INPUT FOR THIS TASK.

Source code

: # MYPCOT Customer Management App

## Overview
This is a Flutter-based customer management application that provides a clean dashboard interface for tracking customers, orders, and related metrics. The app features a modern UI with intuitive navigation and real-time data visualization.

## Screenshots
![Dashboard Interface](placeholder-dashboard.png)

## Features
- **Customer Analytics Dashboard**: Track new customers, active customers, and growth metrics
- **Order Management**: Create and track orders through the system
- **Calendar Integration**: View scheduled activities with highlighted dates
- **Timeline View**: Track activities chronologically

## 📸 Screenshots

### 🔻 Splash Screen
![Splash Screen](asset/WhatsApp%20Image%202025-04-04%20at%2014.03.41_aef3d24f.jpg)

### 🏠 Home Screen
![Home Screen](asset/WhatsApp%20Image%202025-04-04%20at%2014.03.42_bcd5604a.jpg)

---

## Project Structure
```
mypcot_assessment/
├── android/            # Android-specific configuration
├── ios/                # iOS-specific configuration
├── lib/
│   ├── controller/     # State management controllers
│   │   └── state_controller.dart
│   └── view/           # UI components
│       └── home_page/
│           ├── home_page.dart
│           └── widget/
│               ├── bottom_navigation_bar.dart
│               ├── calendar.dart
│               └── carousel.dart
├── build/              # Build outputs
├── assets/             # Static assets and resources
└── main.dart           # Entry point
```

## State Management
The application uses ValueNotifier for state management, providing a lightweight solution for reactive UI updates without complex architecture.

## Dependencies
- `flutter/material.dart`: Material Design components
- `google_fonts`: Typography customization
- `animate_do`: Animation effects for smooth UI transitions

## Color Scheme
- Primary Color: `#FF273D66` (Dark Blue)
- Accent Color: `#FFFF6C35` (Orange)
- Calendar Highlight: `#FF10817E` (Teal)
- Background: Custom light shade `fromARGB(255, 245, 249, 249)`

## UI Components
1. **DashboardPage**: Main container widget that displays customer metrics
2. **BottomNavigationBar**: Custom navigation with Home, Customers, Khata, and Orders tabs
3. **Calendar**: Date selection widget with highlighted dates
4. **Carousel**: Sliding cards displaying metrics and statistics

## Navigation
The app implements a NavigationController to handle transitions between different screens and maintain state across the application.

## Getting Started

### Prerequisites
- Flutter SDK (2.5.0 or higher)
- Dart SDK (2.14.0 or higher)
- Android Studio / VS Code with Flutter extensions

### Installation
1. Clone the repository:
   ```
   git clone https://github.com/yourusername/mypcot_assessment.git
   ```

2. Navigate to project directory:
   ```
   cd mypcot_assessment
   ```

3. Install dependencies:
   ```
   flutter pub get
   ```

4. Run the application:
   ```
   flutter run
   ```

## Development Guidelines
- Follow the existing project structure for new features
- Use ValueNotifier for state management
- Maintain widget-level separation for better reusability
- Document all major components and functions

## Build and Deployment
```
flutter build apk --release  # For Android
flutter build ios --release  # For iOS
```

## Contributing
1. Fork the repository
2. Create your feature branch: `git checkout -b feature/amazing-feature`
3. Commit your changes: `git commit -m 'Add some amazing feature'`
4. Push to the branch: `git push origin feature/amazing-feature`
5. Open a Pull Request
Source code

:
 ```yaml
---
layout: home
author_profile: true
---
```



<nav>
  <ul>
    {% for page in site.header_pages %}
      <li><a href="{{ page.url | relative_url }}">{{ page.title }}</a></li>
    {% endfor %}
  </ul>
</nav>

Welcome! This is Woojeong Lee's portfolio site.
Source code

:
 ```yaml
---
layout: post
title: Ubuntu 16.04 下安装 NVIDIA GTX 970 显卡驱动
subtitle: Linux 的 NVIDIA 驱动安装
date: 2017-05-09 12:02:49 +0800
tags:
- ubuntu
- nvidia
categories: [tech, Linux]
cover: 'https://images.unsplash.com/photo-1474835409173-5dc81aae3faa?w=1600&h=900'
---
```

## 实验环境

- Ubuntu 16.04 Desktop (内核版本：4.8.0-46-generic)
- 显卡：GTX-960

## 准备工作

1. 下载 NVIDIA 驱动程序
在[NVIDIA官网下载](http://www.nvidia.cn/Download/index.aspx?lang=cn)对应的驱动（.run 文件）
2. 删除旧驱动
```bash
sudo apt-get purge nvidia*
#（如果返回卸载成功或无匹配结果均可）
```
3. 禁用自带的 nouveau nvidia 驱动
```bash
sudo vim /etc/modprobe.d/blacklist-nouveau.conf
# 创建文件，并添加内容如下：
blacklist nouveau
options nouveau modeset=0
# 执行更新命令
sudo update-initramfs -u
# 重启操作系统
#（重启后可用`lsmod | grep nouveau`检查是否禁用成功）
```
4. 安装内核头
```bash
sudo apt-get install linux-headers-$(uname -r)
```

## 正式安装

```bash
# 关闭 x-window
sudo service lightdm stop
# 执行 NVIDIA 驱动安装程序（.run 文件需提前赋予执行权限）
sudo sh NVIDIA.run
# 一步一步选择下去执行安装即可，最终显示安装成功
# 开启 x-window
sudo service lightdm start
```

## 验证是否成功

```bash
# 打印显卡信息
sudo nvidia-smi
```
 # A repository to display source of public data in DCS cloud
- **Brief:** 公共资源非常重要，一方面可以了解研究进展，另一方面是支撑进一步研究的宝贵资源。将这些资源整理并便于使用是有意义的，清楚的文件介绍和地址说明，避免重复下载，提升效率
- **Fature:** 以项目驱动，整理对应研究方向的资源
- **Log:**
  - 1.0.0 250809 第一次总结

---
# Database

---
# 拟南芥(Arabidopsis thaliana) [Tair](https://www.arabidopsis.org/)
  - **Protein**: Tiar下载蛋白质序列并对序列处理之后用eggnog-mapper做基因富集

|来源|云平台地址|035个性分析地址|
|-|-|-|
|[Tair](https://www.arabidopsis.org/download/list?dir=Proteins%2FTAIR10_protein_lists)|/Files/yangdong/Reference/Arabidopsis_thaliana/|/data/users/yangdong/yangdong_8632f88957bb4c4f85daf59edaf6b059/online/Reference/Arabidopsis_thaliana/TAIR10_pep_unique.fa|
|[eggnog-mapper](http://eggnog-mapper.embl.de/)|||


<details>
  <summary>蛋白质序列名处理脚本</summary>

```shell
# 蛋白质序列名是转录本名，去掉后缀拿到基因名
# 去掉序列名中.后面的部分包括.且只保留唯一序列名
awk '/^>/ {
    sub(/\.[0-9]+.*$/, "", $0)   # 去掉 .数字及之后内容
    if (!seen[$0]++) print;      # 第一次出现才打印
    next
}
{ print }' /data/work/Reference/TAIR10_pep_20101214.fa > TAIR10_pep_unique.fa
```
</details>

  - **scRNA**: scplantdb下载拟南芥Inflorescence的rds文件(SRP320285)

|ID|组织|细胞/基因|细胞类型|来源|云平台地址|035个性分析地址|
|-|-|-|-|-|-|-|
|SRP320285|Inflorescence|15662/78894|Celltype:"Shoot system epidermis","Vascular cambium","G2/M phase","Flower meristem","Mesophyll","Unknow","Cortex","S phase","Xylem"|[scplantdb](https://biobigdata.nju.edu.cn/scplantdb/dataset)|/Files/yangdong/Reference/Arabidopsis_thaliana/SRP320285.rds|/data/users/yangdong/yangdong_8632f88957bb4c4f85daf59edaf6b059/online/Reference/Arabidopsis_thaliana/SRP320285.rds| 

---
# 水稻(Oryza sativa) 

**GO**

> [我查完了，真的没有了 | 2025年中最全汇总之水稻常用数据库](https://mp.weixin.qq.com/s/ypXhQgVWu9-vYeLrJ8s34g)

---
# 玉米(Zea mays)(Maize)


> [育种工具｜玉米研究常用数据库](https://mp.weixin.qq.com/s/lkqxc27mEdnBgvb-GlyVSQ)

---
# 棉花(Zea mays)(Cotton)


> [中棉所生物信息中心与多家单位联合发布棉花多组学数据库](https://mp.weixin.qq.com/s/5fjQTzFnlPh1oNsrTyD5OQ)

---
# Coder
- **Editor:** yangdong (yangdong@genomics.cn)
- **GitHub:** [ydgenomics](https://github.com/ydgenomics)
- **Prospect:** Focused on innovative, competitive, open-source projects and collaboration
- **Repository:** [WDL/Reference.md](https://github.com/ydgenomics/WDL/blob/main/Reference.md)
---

WHAT IS NEEDED.
Your answer must be the lines above from the one containing "2. Create your" to the one containing "page.url | relative_url", both included, restated word for word.

RESPONSE BOX.
2. Create your feature branch: `git checkout -b feature/amazing-feature`
3. Commit your changes: `git commit -m 'Add some amazing feature'`
4. Push to the branch: `git push origin feature/amazing-feature`
5. Open a Pull Request
Source code

:
 ```yaml
---
layout: home
author_profile: true
---
```



<nav>
  <ul>
    {% for page in site.header_pages %}
      <li><a href="{{ page.url | relative_url }}">{{ page.title }}</a></li>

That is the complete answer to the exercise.